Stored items
%%

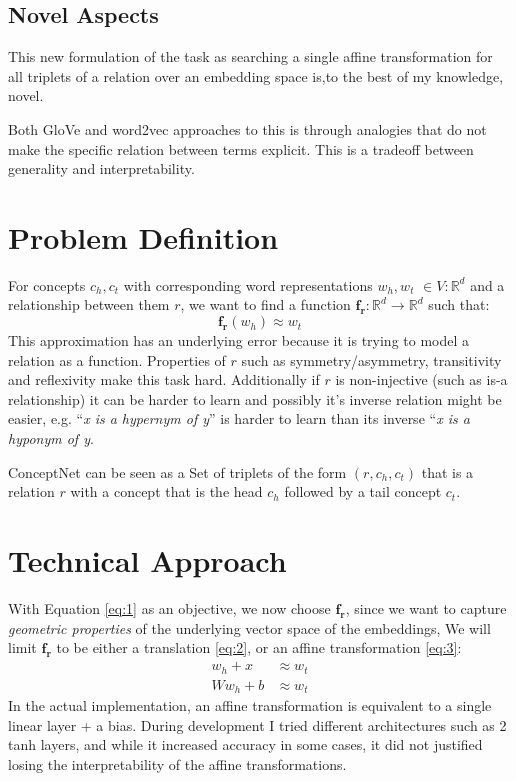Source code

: \subsection{Novel Aspects}
This new formulation of the task as searching a single affine transformation
for all triplets of a relation over an embedding space is,to the best of my knowledge, novel.

Both GloVe and word2vec approaches to this is through analogies that do
not make the specific relation between terms explicit. This is a tradeoff between
generality and interpretability.


\section{Problem Definition}

For concepts $c_h , c_t$
with corresponding word representations $w_h , w_t$ $\in V : \mathbb{R}^d$ and a relationship
between them $r$,
we want to find a function $\bm{f_r} : \mathbb{R}^d \to \mathbb{R}^d$ such that:
\begin{equation}
    \bm{f_r}(w_h) \approx w_t \label{eq:1}
\end{equation}
This approximation has an underlying error because it is trying to model a relation as a function.
Properties of $r$ such as symmetry/asymmetry, transitivity and reflexivity make this task hard.
Additionally if $r$ is non-injective (such as is-a relationship) it can be harder to learn and
possibly it's inverse relation might be easier, e.g. ``\textit{x is a hypernym of y}'' is
harder to learn than its inverse ``\textit{x is a hyponym of y}.

ConceptNet can be seen as a Set of triplets of the form $(r,c_h,c_t)$ that is a relation $r$
with a concept that is the head $c_h$ followed by a tail concept $c_t$.

\section{Technical Approach}

With Equation \eqref{eq:1} as an objective, we now choose $\bm{f_r}$,
since we want to capture \textit{geometric properties} of the underlying vector space of the embeddings,
We will limit $\bm{f_r}$ to be either a translation \eqref{eq:2}, or an affine transformation  \eqref{eq:3}:
\begin{align}
    w_h + x &\approx w_t \label{eq:2} \\
    Ww_h + b &\approx w_t \label{eq:3}
\end{align}
In the actual implementation, an affine transformation is equivalent to a single linear layer +
a bias.
During development I tried different architectures such as 2 tanh layers, and while it increased
accuracy in some cases, it did not justified losing the interpretability of the affine transformations.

%%

▶ **EXERCISE**:
Make a list of all lines in the data that contain "affine".

▶ **REPLY**:
This new formulation of the task as searching a single affine transformation
We will limit $\bm{f_r}$ to be either a translation \eqref{eq:2}, or an affine transformation  \eqref{eq:3}:
In the actual implementation, an affine transformation is equivalent to a single linear layer +
accuracy in some cases, it did not justified losing the interpretability of the affine transformations.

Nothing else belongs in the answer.